Der feine Unterschied zwischen CFO und HoF

Doch mit dieser Aufwertung des Finanzressorts einher geht auch ein höheres Maß an Komplexität in der Ausgestaltung dieser Funktion; und somit zum Head of Finance (oder Director Finance, oder VP Finance):

Die erdachte Rolle schließt die Verbindung zwischen strategisch wichtigen Entscheidungen des „C-Levels“ und den operativen Erfordernissen des Unternehmensalltags, wie die akkurate Datenerhebung und -verarbeitung, Risiko- und Reportmanagement. Die Abgrenzung? Häufig changierend – manchmal ersetzt ein Head of Finance die Rolle eines CFO (und ist damit faktisch ein „CFO light“). Andererseits hält ein Head of Finance dem CFO in der Regel dann das Tagesgeschäft weitestgehend „vom Hals“, wobei der CFO mit dem Fokus auf Strategisches hier angesiedelte Stakeholder souverän managt.

 

Die Typen an CFO/HoF (cash rich vs. cash poor)

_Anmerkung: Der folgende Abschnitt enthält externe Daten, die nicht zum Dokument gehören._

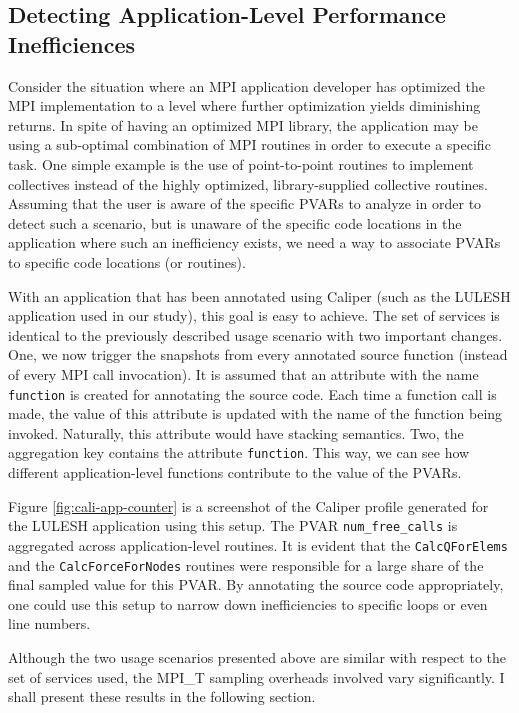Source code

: \subsection{Detecting Application-Level Performance Inefficiences}
Consider the situation where an MPI application developer has optimized the MPI implementation to a level where further optimization yields diminishing returns. In spite of having an optimized MPI library, the application may be using a sub-optimal combination of MPI routines in order to execute a specific task. One simple example is the use of point-to-point routines to implement collectives instead of the highly optimized, library-supplied collective routines. Assuming that the user is aware of the specific PVARs to analyze in order to detect such a scenario, but is unaware of the specific code locations in the application where such an inefficiency exists, we need a way to associate PVARs to specific code locations (or routines).
\par With an application that has been annotated using Caliper (such as the LULESH application used in our study), this goal is easy to achieve. The set of services is identical to the previously described usage scenario with two important changes. One, we now trigger the snapshots from every annotated source function (instead of every MPI call invocation). It is assumed that an attribute with the name \verb+function+ is created for annotating the source code. Each time a function call is made, the value of this attribute is updated with the name of the function being invoked. Naturally, this attribute would have stacking semantics. Two, the aggregation key contains the attribute \verb+function+. This way, we can see how different application-level functions contribute to the value of the PVARs. 
\par Figure \ref{fig:cali-app-counter} is a screenshot of the Caliper profile generated for the LULESH application using this setup. The PVAR \verb+num_free_calls+ is aggregated across application-level routines. It is evident that the \verb+CalcQForElems+ and the \verb+CalcForceForNodes+ routines were responsible for a large share of the final sampled value for this PVAR. By annotating the source code appropriately, one could use this setup to narrow down inefficiencies to specific loops or even line numbers.
\par Although the two usage scenarios presented above are similar with respect to the set of services used, the MPI\_T sampling overheads involved vary significantly. I shall present these results in the following section.
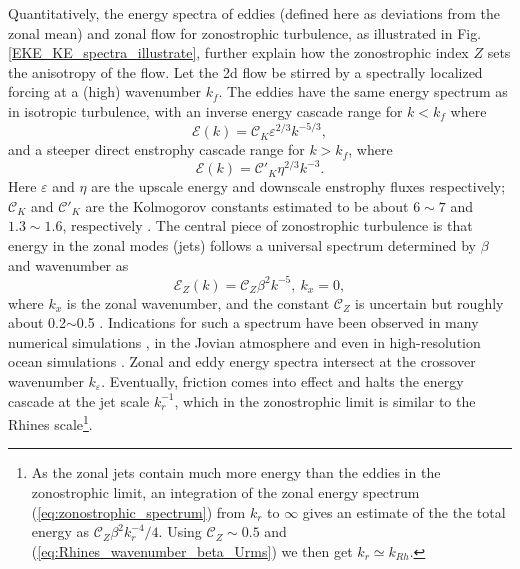\documentclass{jfm}
\begin{document}
Quantitatively, the energy spectra of eddies (defined here as deviations
from the zonal mean) and zonal flow for zonostrophic turbulence, as 
illustrated in Fig. \ref{EKE_KE_spectra_illustrate}, further
explain how the zonostrophic index $Z$ sets the anisotropy of the flow. 
Let the 2d flow be stirred by a spectrally localized forcing at a (high) wavenumber $k_{f}$.
The eddies have the same energy spectrum as in isotropic turbulence,
with an inverse energy cascade range for $k<k_f$ where
\begin{equation}
    \mathcal{E}(k)=\mathcal{C}_K\varepsilon^{2/3}k^{-5/3},\label{eq:Kolmogorov_Kraichnan_spectrum_energy}
\end{equation}
and a steeper direct enstrophy cascade range for $k>k_f$, where
\begin{equation}
    \mathcal{E}(k)=\mathcal{C'}_K\eta^{2/3}k^{-3}.\label{eq:Kolmogorov_Kraichnan_spectrum_enstrophy}
\end{equation}
Here $\varepsilon$ and $\eta$ are the upscale energy and downscale enstrophy
fluxes respectively; $\mathcal{C}_K$ and $\mathcal{C'}_K$ 
are the Kolmogorov constants estimated to be about $6\sim7$ and $1.3\sim1.6$, respectively
\citep{Maltrud1991,Smith1993,Paret1997,Chen2006,Borue1993,Gotoh1998}.
The central piece of zonostrophic turbulence is that 
energy in the zonal modes (jets) follows a universal spectrum determined
by $\beta$ and wavenumber as
\begin{equation}
\mathcal{E}_{Z}(k)=\mathcal{C}_Z\beta^{2}k^{-5},\ k_{x}=0,\label{eq:zonostrophic_spectrum}
\end{equation}
where $k_{x}$ is the zonal wavenumber, and the constant $\mathcal{C}_Z$
is uncertain but roughly about 0.2$\sim$0.5 \citep{Sukoriansky2002,Galperin2010,Smith2005}.
Indications for such a spectrum have been observed in many numerical simulations 
\citep{Chekhlov1996,Smith2002,Huang2001,Sukoriansky2002,Sukoriansky2007},
in the Jovian atmosphere \citep{Sukoriansky2002,Choi2011,Galperin2014}
and even in high-resolution ocean simulations \citep{Galperin2004}.
Zonal and eddy energy spectra intersect at the crossover wavenumber $k_{\varepsilon}$.
Eventually, friction comes into effect and halts the energy 
cascade at the jet scale $k_r^{-1}$,
which in the zonostrophic limit is similar to the Rhines scale\footnote{
As the zonal jets contain much more energy than the eddies in the zonostrophic limit, 
an integration of the zonal energy spectrum (\ref{eq:zonostrophic_spectrum})  from $k_{r}$ to $\infty$ gives an estimate of the
the total energy as $\mathcal{C}_Z\beta^{2}k_{r}^{-4}/4$. Using $\mathcal{C}_Z\sim 0.5$ and
(\ref{eq:Rhines_wavenumber_beta_Urms}) we then get $k_{r}\simeq k_{Rh}$.}.
\end{document}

In unserer Arbeit für Mandanten erleben wir grundsätzlich drei Kernprofile, die angelegt werden können, um einen passenden Kandidaten für den eigenen Finanz-Führungsstamm zu finden:

 

Vom Abenteurer zum Strategen

Häufig treffen wir den Typus Abenteurer in Start-ups oder Scale-ups sowie in Unternehmen, die sich in der (pre) IPO-Phase befinden. In einem Umfeld, das (noch) nicht liquiditätsstark ist, liegen die Aufgabenschwerpunkte häufig in der Steuerung von Wachstum und der Transformation von Prozessen in die jeweils nächste Evolutionsstufe des Unternehmens. Gleichzeitig spielen hier  Finanzierungsrunden, der Umgang mit VCs und Business Angels und deren erfolgreiche Durchführung eine Rolle, wobei Gesetzmäßigkeiten und Prozesse erst etabliert werden müssen – und dem CEO „mit den richtigen Zahlen der Rücken gestärkt werden muss“.

Hier trifft eine bestehende HGB-Welt, in der nur der Einzelabschluss eine Rolle spielt und viele Funktionen (z.B. zum Steuerberater) ausgelagert sind, auf „den großen“ Plan mit Konsolidierungskreis, internem Finance Team und bilanzieller Überleitung. Gleichzeitig fehlen ggf. noch smarte (Holding-)Strukturen, was potenzielle Investoren abschreckt. Der Abenteurer muss also die anfänglichen Irrtümer und Missgeschicke navigieren und Abkürzungen finden, um kosteneffiziente und skalierbare Strukturen zu etablieren – bis diese ihn „überholen“; bis dahin ist ein Team an Finanzspezialisten „ge-insourct“, sind zahlreiche Tools ein-, aus- und umgeführt und das Unternehmen um Faktor 5-10 gewachsen.

Häufig beginnen hier dann „anorganische“ Wachstumsfaktoren das Kompetenzprofile des Abenteurers zu strapazieren, sodass ein neuer Stratege als „echter CFO“ das Ruder übernehmen muss, während der Abenteurer entweder „neue Ufer sucht“, oder aber als Head of Finance einen operativen Schwerpunkt erhält.

Der Steuermann

Oft treffen wir den Steuermann in etablierten Unternehmen, die sich in sicherem Fahrwasser befinden. Die Aufgaben dieser CFOs drehen sich vermehrt um die Verbesserung der Systeme und Prozesse ebenso wie um die Stärkung der internen Servicefunktion des Finanzbereiches und die Einhaltung von regulatorischen Rahmenbedingungen. Grundlegende Abläufe sind allgemein etabliert und werden nun sukzessive weiterentwickelt. „Die Crew“ ist eingespielt und teilweise schon einige Jahre vertrauensvoll im Unternehmen tätig.

Vielmehr als Flexibilität und Anpassungsfähigkeit sind hier Stabilität und wohlüberlegte Entscheidungen gefragt. Es geht mehr um „continuous improvement“ als um den „big bang“. Wachstumsraten haben sich „vereinstelligt“ und „Kursänderungen“ hängen nicht allein von dieser Art CFO ab. Vielmehr zeichnet sich der Steuermann durch Vermittlungsgeschick und Überzeugungskompetenz aus, um „seinen Kurs“ zu halten.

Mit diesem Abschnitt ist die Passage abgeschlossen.